SATURDAY, 9:50 A.M. I’m here to write a Howdygram post, but to tell you the truth I’m not sure I’ll be able to stay awake. I woke up this morning at 6:30 after slightly more than three hours of sleep (not enough!), and although I was wide awake at the time I’m definitely fading FAST. I’m thinking a nice long snooze in the family room with a couple of my favorite nap movies would be awfully damn perfect. I briefly considered letting you vote for any two of the following titles but I don’t feel much like horsing around with that right now. Regardless, here’s the short list of my current favorite napping movies.
  • The Kennel Murder Case (1933) starring William Powell and Mary Astor
  • The Bishop Murder Case (1930) starring Basil Rathbone and Roland Young
  • The Dragon Murder Case (1934) starring Warren William and Margaret Lindsay
  • White Cargo (1940) starring Walter Pidgeon and Hedy Lamarr
  • Murder on a Honeymoon (1935) starring Edna May Oliver and James Gleason
  • Penguin Pool Murder (1934) starring Edna May Oliver and James Gleason
  • Murder on a Bridle Path (1936) starring Helen Broderick and James Gleason
Once in a while I also throw in Sunset Blvd. (1950) starring William Holden and Gloria Swanson, Journey to the Center of the Earth (1959) starring James Mason and Pat Boone, and Life with Father (1947) starring William Powell and Irene Dunne. Around the World in 80 Days (1956) starring David Niven has been retired because I overdosed.

Incidentally, the photo (above) from White Cargo is a key scene near the end of the movie and the only time in the entire film that everybody on this putrid African rubber plantation doesn’t hate everybody else’s miserable guts. They’ve just figured out that Langford (the dude in bed, played by Richard Carlson) was poisoned by the seductive native floozy Tondelayo (Hedy Lamarr, not shown). The other  characters pictured here are Harry Witzel (Walter Pidgeon), Reverend Roberts (Henry O‘Neill) and the Doctor (Frank Morgan), who’s also known unaffectionately (mostly by Witzel) as “the old quack.” Sam and I love this movie SO HARD that we’ve actually memorized the dialog.

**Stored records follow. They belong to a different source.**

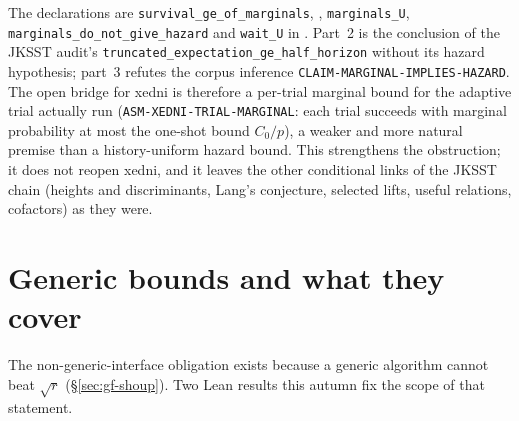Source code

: The declarations are \texttt{survival\_ge\_of\_marginals},
,
\texttt{marginals\_U}, \texttt{marginals\_do\_not\_give\_hazard} and
\texttt{wait\_U} in
.
Part~2 is the conclusion of the JKSST audit's
\texttt{truncated\_expectation\_ge\_half\_horizon} without its hazard
hypothesis; part~3 refutes the corpus inference
\texttt{CLAIM-MARGINAL-IMPLIES-HAZARD}. The open bridge for xedni is
therefore a per-trial marginal bound for the adaptive trial actually run
(\texttt{ASM-XEDNI-TRIAL-MARGINAL}: each trial succeeds with marginal
probability at most the one-shot bound $C_0/p$), a weaker and more natural
premise than a history-uniform hazard bound. This strengthens the
obstruction; it does not reopen xedni, and it leaves the other conditional
links of the JKSST chain (heights and discriminants, Lang's conjecture,
selected lifts, useful relations, cofactors) as they were.

\section{Generic bounds and what they cover}\label{sec:hd-generic}

The non-generic-interface obligation exists because a generic algorithm
cannot beat $\sqrt r$ (\S\ref{sec:gf-shoup}). Two Lean results this autumn
fix the scope of that statement.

4:05 P.M. What a delicious nap, people. Sam and I slept for FOUR HOURS! The only other project on my Saturday agenda is dinner, and tonight’s menu is Marcy’s World-Famous Senior Citizen Thanksgiving Bowl [see recipe] with my exciting new Brinkman Farms canned turkey substituting for the Kirkland chicken. WE CAN HARDLY WAIT. We’re going to eat and watch Lawrence of Arabia (1962) at the same time followed by strawberries Sam bought the other day at Costco. We’re definitely having a hell of a wild time at Howdygram headquarters.

4:38 P.M. I hate annoying crap that doesn’t make sense, don’t you? All of a sudden it’s become a real pain in the ass to buy insulin syringes! Our local Wal-Mart Neighborhood Market pharmacy — where I get nearly all of my prescriptions filled — can’t keep the damn things in stock and the last three times Sam tried to buy them he came home empty-handed. Today they told him to try the big Wal-Mart Supercenter on I-30 in Garland, so I called over there a few minutes ago and (guess what) they don’t have them, either. The pharmacy associate was willing to take my order over the phone for four boxes of 100 syringes but I have absolutely ZERO confidence that anybody will ever remember to set them aside for me and/or actually call to let me know when they come in. Wondering why this is such a huge deal? Because Wal-Mart’s syringes at $12.65 a box are 50% cheaper than anywhere else on earth, including all of my favorite discount diabetes supply websites (yes, these really exist; pathetic, isn’t it?) and our nearby CVS, where they have the nerve to charge $25.
For your possible interest the following map indicates: A) Howdygram headquarters; B) the Wal-Mart Neighborhood Market on Town East Boulevard; C) the Wal-Mart Supercenter (there’s a Subway inside) at I-30 and Broadway in Garland; and D) our local CVS with a real cattle ranch (and actual cattle) directly across the street. When you stand in the parking lot at CVS you get a free floor show.
5:35 P.M. We have to eat dinner now. Thank you for reading this, okay?